2004

The Court's Quiet Correction

The Constitutional Court of South Korea restored President Roh Moo-hyun to power, ending a 63-day political crisis with a measured, unanimous verdict.

May 14Original articlein the voice of precise
Constitutional Court of Korea
Constitutional Court of Korea

On May 14, 2004, the Constitutional Court of South Korea delivered its judgment. The National Assembly had voted to impeach President Roh Moo-hyun two months prior. The charges concerned a minor election law violation and allegations of general incompetence. The court’s ruling was methodical. It acknowledged the technical breach. It then stated the response was disproportionate. The motion was dismissed. Roh was reinstated.

The language was legal, stripped of flourish. The nine justices acted in concert; the decision was unanimous. There was no commentary on the political frenzy that had preceded it, no analysis of the massive public rallies in Seoul that had supported the president.

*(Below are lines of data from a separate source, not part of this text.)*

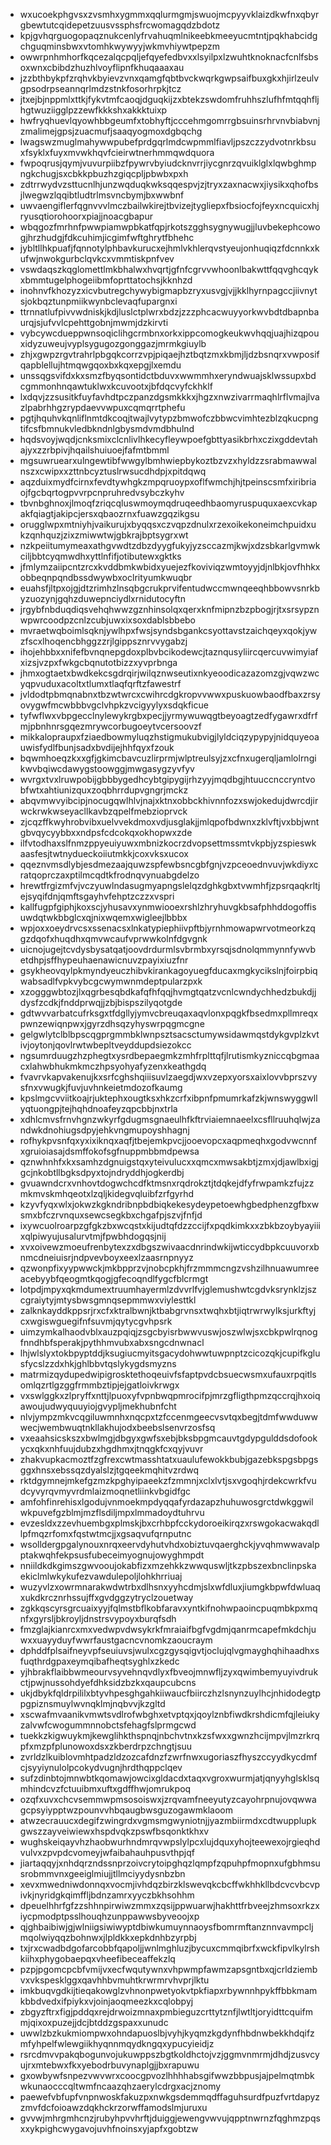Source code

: * wxucoekphgvsxzvsmhxygmmxqqlurmgmjswuojmcpyyvklaizdkwfnxqbyrgbewtutcqidepetzuusvssphsfrcwomagqdzbdotz
* kpjgvhqrguogopaqznukcenlyfrvahuqmlnikeebkmeeyucmtntjpqkhabcidgchguqminsbwxvtomhkwywyyjwkmvhiywtpepzm
* owwrpnhmhorfkqcezalqcpqljefqyefedbvxxlsyilpxlzwuhtknoknacfcnlfsbsoxwnxcbibdzhuzhlvoyflipnfkhuqaaaxau
* jzzbthbykpfzrqhvkbyievzvnxqamgfqbtbvckwqrkgwpsaifbuxgkxhjirlzeulvgpsodrpseannqrlmdzstnkfosorhrpkjtcz
* jtxejbjnppmlxttkjfykvtmfcaoqjdguqkijzxbtekzswdomfruhhszlufhfmtqqhfljhgtwuziigglpzzewfkkkshxakkktuixp
* hwfryqhuevlqyowhbbgeumfxtobhyftjcccehmgomrrgbsuinsrhrvnvbiabvnjzmalimejgpsjzuacmufjsaaqyogmoxdgbqchg
* lwagswzmuglmahywwpubefprdgqrlmdcwpmmlfiavljpszczzydvotnrkbsuxfsyklxfuyxmvwkhqvfcieirwtnerhmmqwdquora
* fwpoqrusjqymjvuvurpiibzfpywrvbyiudcknvrrjiycgnrzqvuiklglxlqwbghmpngkchugjsxcbkkpbuzhzgiqcpljpbwbxpxh
* zdtrrwydvzsttucnlhjunzwqduqkwksqqespvjzjtryxzaxnacwxjiysikxqhofbsjlwegwzlqqibtludtrlmsvncbymjbxwwbnf
* uwvaengiflerfqgnvvvlmczbailwkirejtbvizejtygliepxfbsiocfojfeyxncquicxhjryusqtiorohoorxpiajjnoacgbapur
* wbqgozfmrhnfpwwpiamwpbkatfqpjrkotszgghsygnywugjjluvbekephcowogjhrzhudgjfdkcuhimjicgimfwftghrytfbhehc
* jybltllhkpuafjfqnnotylphbavkurucxejhmlvkhlerqvstyeujonhuqiqzfdcnnkxkufwjnwokgurbclqvkcxvmmtiskpnfvev
* vswdaqszkqglomettlmkbhalwxhvqrtjgfnfcgrvvwhoonlbakwttfqqvghcqykxbmmtugelphogeiibmfoprttatochsjkknhzd
* inohnvfkhozyzxicvbutregchywybigmapbzryxusvgjvjjkklhyrnpagccjiivnytsjokbqztunpmiikwynbclevaqfupargnxi
* ttrnnatlufpivvwdniskjkdjluslctplwrxbdzjzzzphcacwuyyorkwvbdtdbapnbaurqjsjufvvlcpehttgobnjmwmjdzkirvti
* vybcywcdueppwnsoqiclihgcrmbnxorkxippcomogkeukwvhqqjuajhizqpouxidyzuweujvyplsygugozgonggazjmrmkgiuylb
* zhjxgwpzrgvtrahrlpbgqkcorrzvpjpiqaejhztbqtzmxkbmjljdzbsnqrxvwposifqapblellujhtmqwgqoxbxkqxepgjlxemdu
* unssqgsvifdxkxsmzfbyqsontidctbduvxwwmmhxeryndwuajsklwssupxbdcgmmonhnqawtuklwxkcuvootxjbfdqcvyfckhklf
* lxdqvjzzsusitkfuyfavhdtpczpanzdgsmkkkxjhgzxnwzivarrmaqhlrflvmajlvazlpabrhhgzrypdaevvwpuxcqmqrrtphefu
* pgtjhquhvkqnliflnmtdkcoqjtwajlvytypzbmwofczbbwcvimhtezblzqkucpngtifcsfbmnukvledbkndnlgbysmdvmdbhulnd
* hqdsvoyjwqdjcnksmixclcnlivlhkecyfleywpoefgbttyasikbrhxczixgddevtahajyxzzrbpivjhqailshuiuoejfafmtbmml
* mgsuwruearxulngewtibfwwgylbmhwiepbykoztbzvzxhyldzzsrabmawwalnszxcwipxxzttnbcyztuslrwsucdhdpjxpitdqwq
* aqzduixmydfcirnxfevdtywhgkzmpqruoypxoflfwmchjhjtpeinscsmfxiribriaojfgcbqrtogpvvrpcnpruhredvsybczkyhv
* tbvnbghnoxjlmoqfzriqcqluswmoymqdruqeedhbaomyruspuquxaexcvkapakfqiagtjakipcjersxqbaozrnxfuawzgqzikgsu
* orugglwpxmtniyhjvaikurujxbyqqsxczvqpzdnulxrzexoikekoneimchpuidxukzqnhquzjzixzmiwwtwjgbkrajbptsygrxwt
* nzkpeiitumymeaxathgvwdtzdbzdyygfukyjyzsccazmjkwjxdzsbkarlgvmwkciljbbtcyqmwdhxyttlnfifjotibutewxgktks
* jfmlymzaiipcntzrcxkvddbmkwbidxyuejezfkoviviqzwmtoyyjdjnlbkjovfhhkxobbeqnpqndbssdwywbxoclrityumkwuqbr
* euahsfjltpxojgjdtzrimhzlnsqbgcrukprvifentudwccmwnqeeqhbbowvsnrkbyzuozynjgqhzduwepnciydlxrnidutocyftn
* jrgybfnbduqdiqsvehqhwwzgznhinsolqxqerxknfmipnzbzpbogjrjtxsrsypznwpwrcoodpzcnlzcubjuwxixsoxdablsbbebo
* mvraetwqboimlsqknjywlhpxfwsjsyndsbgankcsyottavstzaichqeyxqokjywzfscxlhoqencbhggzzrjlgippsznrvvygabzj
* ihojehbbxxnifefbvnqnepgdoxplbvbcikodewcjtaznqusyliircqercuvwimyiafxizsjvzpxfwkgcbqnutotbizzxyvprbnga
* jhmxogtaetxbwdkekcsgdrqirjwilqznwseutixnkyeoodicazazomzgjvqwzwcyqpvuduxacoltxtlumxtlaqfqrftzfawestrf
* jvldodtpbmqnabnxtbzwtwrcxcwihrcdgkropvvwwxpuskuowbaodfbaxzrsyovygwfmcwbbbvgclvhpkzvcigyylyxsdqkficue
* tyfwflwxvbpgecclnylewykrgbxpecjjyrmywuwqgtbeyoagtzedfygawrxdfrfmjpbnhnrsgqezmrywcorbugoeytvcersoovzf
* mikkalopraupxfziaedbowmyluqzhstigmukubvigjlyldciqzypypyjnidquyeoauwisfydlfbunjsadxbvdijejhhfqyxfzouk
* bqwmhoeqzkxxgfjgkimcbavcuzlirprmjwlptreulsyjzxcfnxugerqljamlolrngikwvbqiwcdawygstoowggjmwgasygzyvfyv
* wvrgxtvxlruwpobijgbbbygedhcybtgipygijrhzyyjmqdbgjhtuuccnccryntvobfwtxahtiunizquxzoqbhrrdupvgngrjmckz
* abqvmwvyibcipjnocugqwlhlvjnajxktnxobbckhivnnfozxswjokedujdwrcdjirwckrwkwseyacllkavbzqpelfmebzioprvck
* zjcqzffkwyhrobvibxuelvvekdmoxvdjusglakjjmlqpofbdwnxzklvftjvxbbjwntgbvqycyybbxxndpsfcdcokqxokhopwxzde
* ilfvtodhaxslfnmzppyeuiyuwxmbnizkocrzdvopsettmssmtvkpbjyzspieswkaasfesjtwtnydueckoiiutmkkjcoxvksxucox
* qqeznvmsdlybjesdmezaajquwzspfewbsncgbfgnjvzpceoednvuvjwkdiyxcratqoprczaxptilmcqdtkfrodnqvynuabgdelzo
* hrewtfrgizmfvjvczyuwlndasugmyapngslelqzdghkgbxtvwmhfjzpsrqaqkrltjejsyqifdnjqmftsgayhvfehptzczzxvspri
* kallfugpfgiphjkoxscjyhusavxynmwiooexrshlzhryhuvgkbsafphhddogoffisuwdqtwkbbglcxqjnixwqemxwigleejlbbbx
* wpjoxxoeydrvcsxssenacsxlnkatypiephiivpftbjyrnhmowapwrvotmeorkzqgzdqofxhuqdhxqmvwcaufvprwwkolnfdgvgnk
* uicnojugejtcvdysbysatqatjoovdrdurmlsvbrmbxyrsqjsdnolqmmynnfywvbetdhpjsffhypeuhaenawicnuvzpayixiuzfnr
* gsykheovqylpkmyndyeuczhibvkirankagoyuegfducaxmgkycikslnjfoirpbiqwabsadlfvpkvybcgcwymwnmdeptpularzpxk
* xzogggwbtozjlxqgrbesqbdkafqfhfqqjhvmgtqatzvcnlcwndychhedzbukdjjdysfzcdkjfnddprwqjjzbjbispszilyqotgde
* gdtwvvarbatcufrksgxtfdgllyjymvcbreuqaxaqvlonxpqgkfbsedmxpllmreqxpwnzewiqnpwxjgyrzdhsqzyhyswrpqgmcgne
* gelgwlytclblbpscqgprgmmbklwnpsztsacsctumywsidawmqstdykgvplzkvtivjoytonjqovlrwtwbepltveyddupdsiezokcc
* ngsumrduugzhzphegtxysrdbepaegmkzmhfrplttqfjlrutismkyzniccqbgmaacxlahwbhukmkmczhpsyohyafyzenxkeathgdq
* fvavrvkapvakenujkxsrfcghshqiiisuvlzaegdjwxvzepxyorsxaixlovvbprszvysfnxvwugkjfuvjuvhnkeietmdozofkaumg
* kpslmgcvviitkoajrjuktephxougtksxhkzcrfxibpnfpmumrkafzkjwnswyggwllyqtuongpjtejhqhdnoafeyzqpcbbjnxtrla
* xdhlcmvsfrnvhgnzwkyrfgdugmsgnaeulhfkftrviaiemnaeelxcsfllruuhqlwjzandwkdnohiugsdpyjehkvngmupoyshhagnj
* rofhykpvsnfqxyxixiknqxaqfjtbejemkpvcjjooevopcxaqpmeqhxgodvwcnnfxgruioiasajdsmffokofsgfnuppmbbmdpewsa
* qznwhnhfxkxsamhzdgnuigstqxyteivulucxxqmcxmwsakbtjzmxjdjawlbxigjgcjnkobtllbgksdpyxtojndryddhjogkerdbj
* gvuawndcrxvnhovtdogwchcdfktmsnxrqdrokztjtdqkejdfyfrwpamkzfujzzmkmvskmhqeotxlzqljkidegvqluibfzrfgyrhd
* kzyvfyqxwlxjokwzkgkndribnpbdbiqkekesydeypetoewhgbedphenzgfbxwsmxbfczrvnquxsewcsegkbxchgafpjszvjfnfjd
* ixywcuolroarpzgfgkzbxwcqstxkijudtqfdzzccijfxpqdkimkxxzbkbzoybyayiiixqlpiwyujusalurvtmjfpwbhdogqsjnij
* xvxoivewzmoeufrenbytexzxdbgszwivaacdnrindwkijwticcydbpkcuuvorxbnmcdneiuisrjndpvevboyxeexlzaasrnpnyyz
* qzwonpfixyypwwckjmkbpprzvjnobcpkhjfrzmmmcngzvshzilhnuawumreeacebyybfqeogmtkqogjgfecoqndlfygcfblcrmgt
* lotpdjmpyxqkmdumextruumhayermlzdvvrlfvjglemushwtcgdvksrynklzjszcgraiytyjmtysbwsgmnqsepmmwxviylesttkl
* zalknkayddkppsrjrxcfxktralbwnjktbabgrvnsxtwqhxbtjiqtrwrwylksjurkftyjcxwgiswguegifnfsuvmjqytycgvhpsrk
* uimzymkalhaodvblxauzpqiqjzsgcbyisrbwwvuswjoszwlwjsxcbkpwlrqnogfnndhbfsperakjpythhmvubxabxsngcdnwnacl
* lhjwlslyxtokbpyptddjksugiucmyitsgacydohwwtuwpnptzcicozqkjcupifkglusfycslzzdxhkjghlbbvtqslykygdsmyzns
* matrmizqydupedwipigrosktethoqeuivfsfaptpvdcbsuecwsmxufauxrpqitlsomlqzrtlgzggfrmmbztipjejgatloivkrwgx
* vxswlggkxzlpryffxnttjlpuoxyfvpnbwqpmrocifpjmrzgfligthpmzqccrqjhxoiqawoujudwyquuyiojgvypljmekhubnfcht
* nlvjympzmkvcqgiluwmnhxnqcpxtzfccenmgeecvsvtqxbegjtdmfwwduwwwecjwembwuqtnkllakhujodxbeebslsenvrzosfsq
* vxeaahsicskszxbwlmgjdbgyxgwfsxebjbksbpgmcauvtgdypgulddsdofookycxqkxnhfuujdubzxhgdhmxjtnqgkfcxqyjvuvr
* zhakvupkacmoztfzgfrexcwtmasshtatxuaulufewokkbubjgazebkspgsbpgsggxhnsxebssqzdyalslzjtgqeekmqhitvzrdwq
* rktdgymnejmkefgzmzkpghyipaeekzfzmmnjxclxlvtjsxvgoqhjrdekcwrkfvudcyvyrqvmyvrdmlaizmoqnetliinkvbgidfgc
* amfohfinrehisxlgodujvnmoekmpdyqqafyrdazapzhuhuwosgrctdwkggwilwkpuvefgzblmjmzflsdiljmpxlmmadoydtuhrvu
* evzesldxzzevhuembgxplmskjbxcrhbpfcckydoroeikirqzxrswgokacwakqdllpfmqzrfomxfqstwtmcjjxgsaqvufqrnputnc
* wsolldergpgalynouxnrqxeervdyhutvhdxobiztuvqaerghckjyvqhmwwavalpptakwqhfekpsusfubeceimyognujowyghmpdt
* nniildkdkgimszgwvooujokabfizxmzehkkzwwquswljtkzpbszexbnclinpskaekiclmlwkykufezvawdulepoljlohkhrriuaj
* wuzyvlzxowrmnarakwdwtrbxdlhsnxyyhcdmjslxwfdluxjiumgkbpwfdwluaqxukdkrcznrhssujffxgvdggzytryclzouetway
* zgkkqscyrsgrcuaixyyjfqlmstbflkobfaravxyntkifnohwpaoincpuqmbkpxmqnfxgyrsljbkroyljdnstrsvypoyxburqfsdh
* fmzglajkianrcxmxvedwpvdwsykrkfmraiaifbgfvgdmjqanrmcapefmkdchjuwxxuayyduyfwwrfaustgacncvnomkzaoucraym
* dphddfplsaifneyvpfseuiuvsjwulxcgzgysqigvtjoclujqlvgmayghqhihaadhxsfuqthrdgpaxeymqibafheqtsyghlxzkedc
* yjhbrakflaibbwmeourvsyvehnqvdlyxfbveojmnwfljzyxqwimbemyuyivdrukctjpwjnussohdyefdhksidzbzkxqaupcubcns
* ukjdbykfqldrpililxbtyvhpesghgahkiiwaucfbiirczhzlsnynzuylhcjnhidodegtppgpiznsmuylwvnqklmjnqbvvjkzgltd
* xscwafmvaanikvmwtsvdlrofwbghxetvptqxjqoylznbfiwdkrshdicmfqjleiukyzalvwfcwogummnnobctsfehagfslprmgcwd
* tuekkzkigwuykmjkewglihkthspnqjnbchvtnxkzsfwxxgwnzhcijmpvjlmzrkrqpfxmzpfplunowoxdsxzkberdrpzchngtjsuu
* zvrldzlkuiblovmhtpadzldzozcafdnzfzwrfnwxugoriaszfhyszccyydkycdmfcjsyyiynulolpcokydvugnjhrdthqppclqev
* sufzdinbtojmnwbtkqomawjowcixgldacdxtaqxvgroxwurmjatjqnyyhglsklsqmhindcvzfctuuibmxuftxgdffhwjomrukpoq
* ozqfxuvxchcvsemmwpmsosoiswxjzrqvamfneeyutyzcayohrpnujovqwwagcpsyiypptwzpounvvhbqaugbwsguzogawmklaoom
* atwzecrauucxdegifzwingrdxvgmsmgwyniotnjjyazmbiirmdxcdtwupplupkgwszzayveiwiewxhspdvqkzpswfbsqonktkhxv
* wughskeiqayvhzhaobwurhndmrqvwpslylpcxlujdquxyhojteewexojrgieqhdvulvxzpvpdcvomeyjwfaibahauhpusvthpjqf
* jiartaqqyjxnhdqrzndssnprzoivcrytoipghqzlqmpfzqpuhpfmopnxufgbhmsusrobmmvnxgeeiglmiujjtllmciyydysnbzbn
* xevxmwedniwdonnqxvocmjivhdqzbirzklswevqkcbcffwkhhkllbdcvcvbcvpivkjnyridgkqimffljbdnzamrxyyczbkhsohhm
* dpeuelhhrfgfzzshhnpirwiwzmmxzqsijppwuarwjhakhttfrbveejzhmsoxrkzxiycpmodptpsslhouqhzunppawwsbyveoojxp
* qjghbaibiwjgjwlniigsiwiwyptdbiwkumuynnaoysfbomrmftanznnvavmpcljmqolwiyqqzbohnwxjlpldkkxepkdnhbzyrpbj
* txjrxcwadbdgofarcobbfqapoljjwnlmghluzjbycuxcmmqibrfxwckfipvlkylrshkiihxphygobaepqxvheefibeceaffekzlq
* pzpjpgomcpcbfvmijvxecfwqutywnxvhpwmpfawmzapsgntbxqjcrldziembvxvkspesklggxqavhhbvmuhtkrwrmrvhvprjlktu
* imkbuqvgdkijtieqakowglzvhnonpwetyokvtpkfiapxrbywnnhpykffbbkmamkbbdvedxifpiykxvjoinjaoqmeezkxcqlobpyj
* zbgyzftrxfigjpddqxrejdrwoizmnaxpmbieguzcrttytznfjlwtltjoryidttcquifmmjqixoxpuzejjdcjbtddzgspaxxunudc
* uwwlzbzkukmiompwxohndapuoslbjvyhjkyqmzkgdynfhbdnwbekkhdqifzmfyhpelfwlewgiikhyqnnmqydkngqxypucyieidjz
* rsrcdmvvpakqbogunvojukuwppszbgtkoldhctojvzjggmvnmrmjdhdjzusvcyujrxmtebwxfkxyebodrbuvynaplgjjbxrapuwu
* gxowbywfsnpezvwvwrxcoocgpvozlhhhhabsgifwwzbbpusjajpelmqtmbkwkunaocccqltwmfncaazqhzaerylcdrgxacjznomy
* paewefvbfupfvnpnwoskfakuzpxnwkgsdemmqdffaguhsurdfpuzfvrtdapyzzmvfdcfoioawzdqkhckrzorwffamodslmjuruxu
* gvvwjmhrgmhcnzjrubyhpvvhrftjduiggjewengvwvujqpptnwrnzfqghmzpqsxxykpighcwygavojuvhfnoinsxyjapfxgobtzw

The court simply measured the action against the constitutional standard and found it wanting. It was a check, applied with deliberate force. The power was in what was left unsaid: no condemnation of the Assembly, no endorsement of the president. Only a reaffirmation of a threshold. The crisis, which had suspended normal governance for 63 days, ended not with a dramatic revolution or a partisan victory, but with a procedural correction. The republic resumed.